Among the lines below, take the one holding "que sei que", the one holding "atenção para a", and all lines between them. Set them down exactly.

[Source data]
>>>
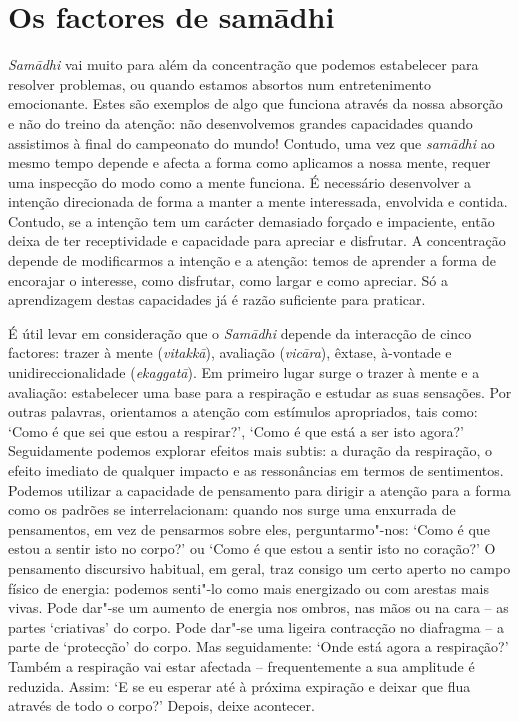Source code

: \section{Os factores de samādhi}

\emph{Samādhi} vai muito para além da concentração que podemos estabelecer para
resolver problemas, ou quando estamos absortos num entretenimento emocionante.
Estes são exemplos de algo que funciona através da nossa absorção e não do
treino da atenção: não desenvolvemos grandes capacidades quando assistimos à
final do campeonato do mundo! Contudo, uma vez que \emph{samādhi} ao mesmo tempo
depende e afecta a forma como aplicamos a nossa mente, requer uma inspecção do
modo como a mente funciona. É necessário desenvolver a intenção direcionada de
forma a manter a mente interessada, envolvida e contida. Contudo, se a intenção
tem um carácter demasiado forçado e impaciente, então deixa de ter receptividade
e capacidade para apreciar e disfrutar. A concentração depende de modificarmos a
intenção e a atenção: temos de aprender a forma de encorajar o interesse, como
disfrutar, como largar e como apreciar. Só a aprendizagem destas capacidades já
é razão suficiente para praticar.

É útil levar em consideração que o \emph{Samādhi} depende da interacção de cinco
factores: trazer à mente (\emph{vitakkā}), avaliação (\emph{vicāra}), êxtase,
à-vontade e unidireccionalidade (\emph{ekaggatā}). Em primeiro lugar surge o
trazer à mente e a avaliação: estabelecer uma base para a respiração e estudar
as suas sensações. Por outras palavras, orientamos a atenção com estímulos
apropriados, tais como: `Como é que sei que estou a respirar?', `Como é que está
a ser isto agora?' Seguidamente podemos explorar efeitos mais subtis: a duração
da respiração, o efeito imediato de qualquer impacto e as ressonâncias em termos
de sentimentos. Podemos utilizar a capacidade de pensamento para dirigir a
atenção para a forma como os padrões se interrelacionam: quando nos surge uma
enxurrada de pensamentos, em vez de pensarmos sobre eles, perguntarmo"-nos: `Como
é que estou a sentir isto no corpo?' ou `Como é que estou a sentir isto no
coração?' O pensamento discursivo habitual, em geral, traz consigo um certo
aperto no campo físico de energia: podemos senti"-lo como mais energizado ou com
arestas mais vivas. Pode dar"-se um aumento de energia nos ombros, nas mãos ou na
cara -- as partes `criativas' do corpo. Pode dar"-se uma ligeira contracção no
diafragma -- a parte de `protecção' do corpo. Mas seguidamente: `Onde está agora
a respiração?' Também a respiração vai estar afectada -- frequentemente a sua
amplitude é reduzida. Assim: `E se eu esperar até à próxima expiração e deixar
que flua através de todo o corpo?' Depois, deixe acontecer.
<<<
> **Output for this task**:
apropriados, tais como: `Como é que sei que estou a respirar?', `Como é que está
a ser isto agora?' Seguidamente podemos explorar efeitos mais subtis: a duração
da respiração, o efeito imediato de qualquer impacto e as ressonâncias em termos
de sentimentos. Podemos utilizar a capacidade de pensamento para dirigir a
atenção para a forma como os padrões se interrelacionam: quando nos surge uma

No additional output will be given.